Don't try to save lost-looking seal pups yourself, Vancouver Aquarium warns
CTVNews.ca staff, with a report from CTV News Vancouver Julie Nolin
Published Sunday, August 18, 2019 2:19PM EDT
People are being warned not to take seal pups home in B.C. after the Vancouver Aquarium rescue centre noted an increase in people taking animals that don’t need rescuing.
The aquarium’s Marine Mammal Rescue Centre explains that other inappropriate behavior included people feeding pups inappropriate food such as smoked oysters and chicken drumsticks.
“People have observed these animals that they feel are in need of rescuing and gone about themselves to pick up the animals before actually calling into our centre,” the rescue’s manager Lindsay Akhurst told CTV News Vancouver.
She lamented that someone recently had seen a seal pup and “thought the animal needed to be rescued, brought it home to their bathtub and then called us."
Some would-be rescuers have been seen wrapping two newborn pups in cushion covers, while others have taken the animals from the coast all the way to their homes in central B.C.
Akhurst explained that people's well-meaning gestures don’t account for how dangerous it is for the pup to be removed from its habitat.

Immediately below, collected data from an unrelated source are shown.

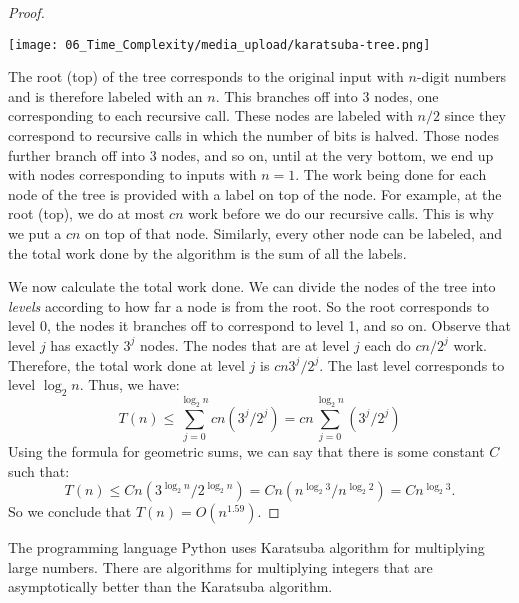 \begin{flex}
\begin{proof}
\begin{center}
\texttt{[image: 06\_Time\_Complexity/media\_upload/karatsuba-tree.png]}
\end{center}

The root (top) of the tree corresponds to the original input with $n$-digit numbers and is therefore labeled with an $n$. This branches off into 3 nodes, one corresponding to each recursive call. These nodes are labeled with $n/2$ since they correspond to recursive calls in which the number of bits is halved. Those nodes further branch off into 3 nodes, and so on, until at the very bottom, we end up with nodes corresponding to inputs with $n = 1$. The work being done for each node of the tree is provided with a label on top of the node. For example, at the root (top), we do at most $cn$ work before we do our recursive calls. This is why we put a $cn$ on top of that node. Similarly, every other node can be labeled, and the total work done by the algorithm is the sum of all the labels. 

We now calculate the total work done. We can divide the nodes of the tree into \emph{levels} according to how far a node is from the root. So the root corresponds to level 0, the nodes it branches off to correspond to level 1, and so on. Observe that level $j$ has exactly $3^j$ nodes. The nodes that are at level $j$ each do $cn/2^j$ work. Therefore, the total work done at level $j$ is $cn3^j/2^j$. The last level corresponds to level $\log_2 n$. Thus, we have:
\[
T(n) \leq \sum_{j = 0}^{\log_2 n} cn (3^j/2^j) = cn \sum_{j=0}^{\log_2 n} (3^j/2^j)
\]
Using the formula for geometric sums, we can say that there is some constant $C$ such that:
\[
T(n) \leq Cn (3^{\log_2 n} / 2^{\log_2 n}) = Cn (n^{\log_2 3} / n^{\log_2 2}) = C n^{\log_2 3}.
\]
So we conclude that $T(n) = O(n^{1.59})$.
\end{proof}
\end{flex}

\begin{remark}
The programming language Python uses Karatsuba algorithm for multiplying large numbers. There are algorithms for multiplying integers that are asymptotically better than the Karatsuba algorithm.
\end{remark}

Akhurst stressed that if people see seal pups in need that they should stay back and immediately call the aquarium or the rescue centre directly.
"Give us a call -- we're able to assess that animal. Send us in some pictures and see what the body condition of that animal is,” she said.
She said leaving them alone is critical because pups should not be separated from their mothers.
In a statement, the centre’s assistant manager Emily Johnson said “once a pup has been removed from its natural environment it makes it difficult to be reunited with mom, and then we have no choice but to rehabilitate them.”
She said even if the pups look lost, “it’s not unusual to see a seal pup on its own at this time of year. Unlike some other marine mammals, harbour seal mothers can’t sustain lactation unless they go out and forage."